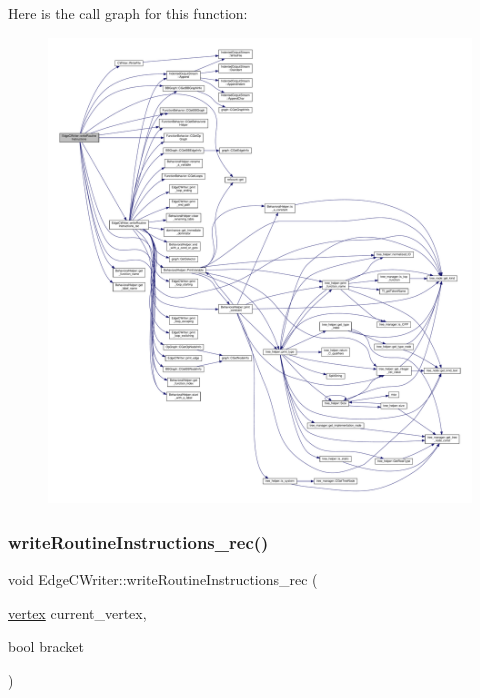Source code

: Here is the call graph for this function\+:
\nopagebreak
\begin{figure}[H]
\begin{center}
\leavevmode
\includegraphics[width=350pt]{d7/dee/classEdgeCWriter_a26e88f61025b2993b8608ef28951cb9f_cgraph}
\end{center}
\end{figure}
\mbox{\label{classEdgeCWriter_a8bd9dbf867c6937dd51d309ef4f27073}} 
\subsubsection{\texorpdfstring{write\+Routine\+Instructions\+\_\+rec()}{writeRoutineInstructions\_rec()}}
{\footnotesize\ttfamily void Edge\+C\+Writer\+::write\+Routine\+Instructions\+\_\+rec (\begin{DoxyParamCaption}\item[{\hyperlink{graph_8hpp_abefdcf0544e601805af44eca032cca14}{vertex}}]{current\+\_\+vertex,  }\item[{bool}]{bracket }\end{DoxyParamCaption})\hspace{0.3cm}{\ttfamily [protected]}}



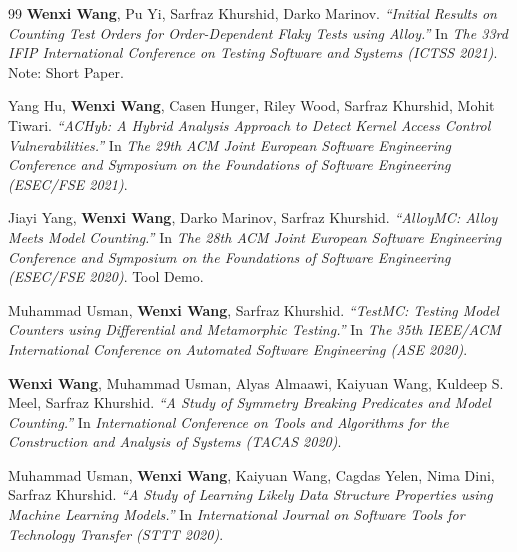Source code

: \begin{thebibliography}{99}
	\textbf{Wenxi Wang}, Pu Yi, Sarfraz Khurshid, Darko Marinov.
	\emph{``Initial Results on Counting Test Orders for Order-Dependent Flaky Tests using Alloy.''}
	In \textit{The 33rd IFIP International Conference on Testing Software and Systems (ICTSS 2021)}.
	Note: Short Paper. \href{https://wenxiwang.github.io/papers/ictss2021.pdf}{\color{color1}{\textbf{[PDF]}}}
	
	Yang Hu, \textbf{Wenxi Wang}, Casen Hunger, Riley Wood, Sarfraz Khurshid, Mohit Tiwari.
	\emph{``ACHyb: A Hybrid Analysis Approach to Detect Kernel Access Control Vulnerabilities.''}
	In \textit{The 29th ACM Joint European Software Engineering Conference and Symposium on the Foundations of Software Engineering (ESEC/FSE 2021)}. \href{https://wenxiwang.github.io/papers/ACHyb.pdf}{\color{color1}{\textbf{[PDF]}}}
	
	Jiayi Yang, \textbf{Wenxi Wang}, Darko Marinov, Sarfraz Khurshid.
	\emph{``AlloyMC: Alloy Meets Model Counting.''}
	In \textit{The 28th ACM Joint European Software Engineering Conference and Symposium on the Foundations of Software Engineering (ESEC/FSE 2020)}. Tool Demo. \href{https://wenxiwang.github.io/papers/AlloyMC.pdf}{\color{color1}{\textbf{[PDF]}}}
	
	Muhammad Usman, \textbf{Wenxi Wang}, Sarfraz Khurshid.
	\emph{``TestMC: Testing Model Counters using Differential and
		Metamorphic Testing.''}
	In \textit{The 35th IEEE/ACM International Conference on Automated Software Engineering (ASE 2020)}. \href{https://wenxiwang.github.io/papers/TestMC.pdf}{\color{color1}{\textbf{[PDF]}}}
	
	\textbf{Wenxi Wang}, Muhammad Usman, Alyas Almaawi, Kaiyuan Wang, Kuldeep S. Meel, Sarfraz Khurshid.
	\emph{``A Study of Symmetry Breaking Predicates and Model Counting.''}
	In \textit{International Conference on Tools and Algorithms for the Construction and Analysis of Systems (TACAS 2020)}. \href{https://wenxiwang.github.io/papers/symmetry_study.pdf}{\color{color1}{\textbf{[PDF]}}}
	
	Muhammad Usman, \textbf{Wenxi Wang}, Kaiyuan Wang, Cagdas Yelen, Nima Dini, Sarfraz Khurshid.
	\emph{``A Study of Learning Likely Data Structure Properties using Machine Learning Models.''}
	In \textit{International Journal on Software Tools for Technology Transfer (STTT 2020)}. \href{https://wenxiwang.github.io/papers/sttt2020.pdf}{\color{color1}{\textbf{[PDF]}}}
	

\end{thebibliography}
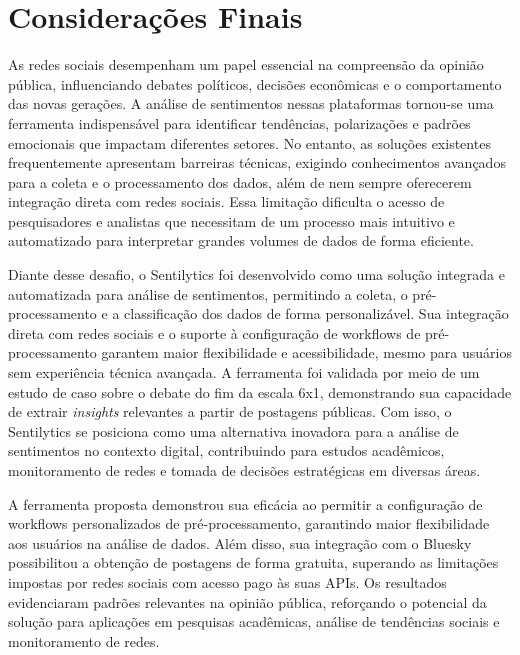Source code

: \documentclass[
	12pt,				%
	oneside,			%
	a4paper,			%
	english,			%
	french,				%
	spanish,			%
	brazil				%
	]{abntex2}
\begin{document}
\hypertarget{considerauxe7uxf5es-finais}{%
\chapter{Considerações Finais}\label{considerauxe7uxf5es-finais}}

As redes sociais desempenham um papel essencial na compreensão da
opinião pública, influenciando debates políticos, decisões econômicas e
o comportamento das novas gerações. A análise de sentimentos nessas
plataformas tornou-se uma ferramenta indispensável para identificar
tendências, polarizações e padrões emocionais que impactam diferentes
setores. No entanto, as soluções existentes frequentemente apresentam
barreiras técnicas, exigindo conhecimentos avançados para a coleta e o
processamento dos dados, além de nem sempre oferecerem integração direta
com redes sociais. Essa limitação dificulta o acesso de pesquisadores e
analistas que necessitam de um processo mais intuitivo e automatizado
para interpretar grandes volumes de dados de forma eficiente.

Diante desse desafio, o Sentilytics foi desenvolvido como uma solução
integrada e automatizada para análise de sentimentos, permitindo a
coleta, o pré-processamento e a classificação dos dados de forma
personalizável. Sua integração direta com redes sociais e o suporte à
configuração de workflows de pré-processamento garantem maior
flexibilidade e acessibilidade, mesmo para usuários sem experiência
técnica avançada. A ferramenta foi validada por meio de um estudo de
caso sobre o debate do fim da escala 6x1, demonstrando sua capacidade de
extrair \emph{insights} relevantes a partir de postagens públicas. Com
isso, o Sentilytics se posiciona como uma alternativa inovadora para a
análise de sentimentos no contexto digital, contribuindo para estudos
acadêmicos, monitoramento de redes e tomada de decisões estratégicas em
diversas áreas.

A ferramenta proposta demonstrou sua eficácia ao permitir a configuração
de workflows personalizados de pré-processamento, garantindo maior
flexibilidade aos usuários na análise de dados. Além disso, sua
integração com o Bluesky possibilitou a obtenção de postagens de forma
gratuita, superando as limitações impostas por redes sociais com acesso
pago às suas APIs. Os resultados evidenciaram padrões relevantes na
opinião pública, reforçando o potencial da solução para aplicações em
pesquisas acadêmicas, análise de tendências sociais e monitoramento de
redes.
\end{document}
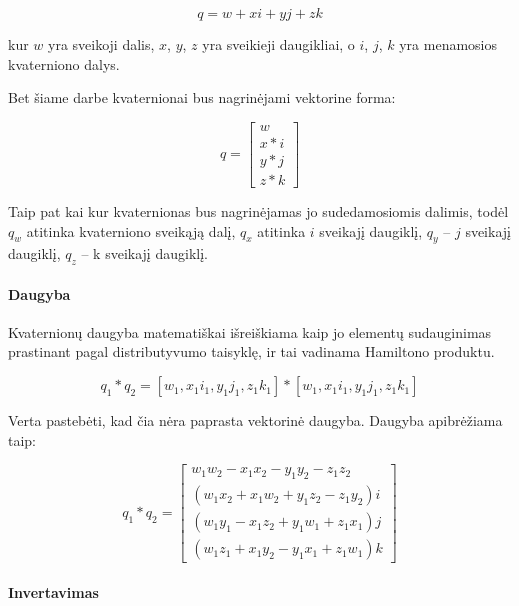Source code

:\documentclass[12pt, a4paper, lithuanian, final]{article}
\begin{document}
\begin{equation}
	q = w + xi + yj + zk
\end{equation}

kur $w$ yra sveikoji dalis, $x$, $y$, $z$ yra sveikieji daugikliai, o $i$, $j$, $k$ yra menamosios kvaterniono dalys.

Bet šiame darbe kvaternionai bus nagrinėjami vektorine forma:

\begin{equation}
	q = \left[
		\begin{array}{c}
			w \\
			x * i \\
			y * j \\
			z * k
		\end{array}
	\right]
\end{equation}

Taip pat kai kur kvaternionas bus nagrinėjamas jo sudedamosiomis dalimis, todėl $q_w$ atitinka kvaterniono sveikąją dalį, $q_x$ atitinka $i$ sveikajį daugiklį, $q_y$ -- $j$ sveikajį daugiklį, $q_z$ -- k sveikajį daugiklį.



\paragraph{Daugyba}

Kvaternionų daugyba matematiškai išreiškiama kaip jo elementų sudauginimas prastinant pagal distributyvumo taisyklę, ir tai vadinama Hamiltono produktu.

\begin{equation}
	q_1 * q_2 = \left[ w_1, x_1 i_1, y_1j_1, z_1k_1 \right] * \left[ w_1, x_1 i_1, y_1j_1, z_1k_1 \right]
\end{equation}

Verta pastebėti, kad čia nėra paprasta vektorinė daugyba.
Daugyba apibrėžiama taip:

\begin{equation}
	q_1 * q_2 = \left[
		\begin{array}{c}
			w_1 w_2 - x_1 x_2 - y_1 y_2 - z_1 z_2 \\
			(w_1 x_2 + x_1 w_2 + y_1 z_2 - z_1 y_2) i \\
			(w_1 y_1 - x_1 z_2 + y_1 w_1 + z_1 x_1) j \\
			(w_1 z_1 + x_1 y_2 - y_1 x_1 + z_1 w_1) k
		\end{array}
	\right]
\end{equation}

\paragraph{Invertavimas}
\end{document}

§

• [Activity] Everything from the line that contains "(w_1 z_1 + x_1 y_2 - y_1 x_1 + z_1 w_1) k" through the final line of the listing is to be restated word for word, and nothing more.

• [Solution for this task]
			(w_1 z_1 + x_1 y_2 - y_1 x_1 + z_1 w_1) k
		\end{array}
	\right]
\end{equation}

\paragraph{Invertavimas}
\end{document}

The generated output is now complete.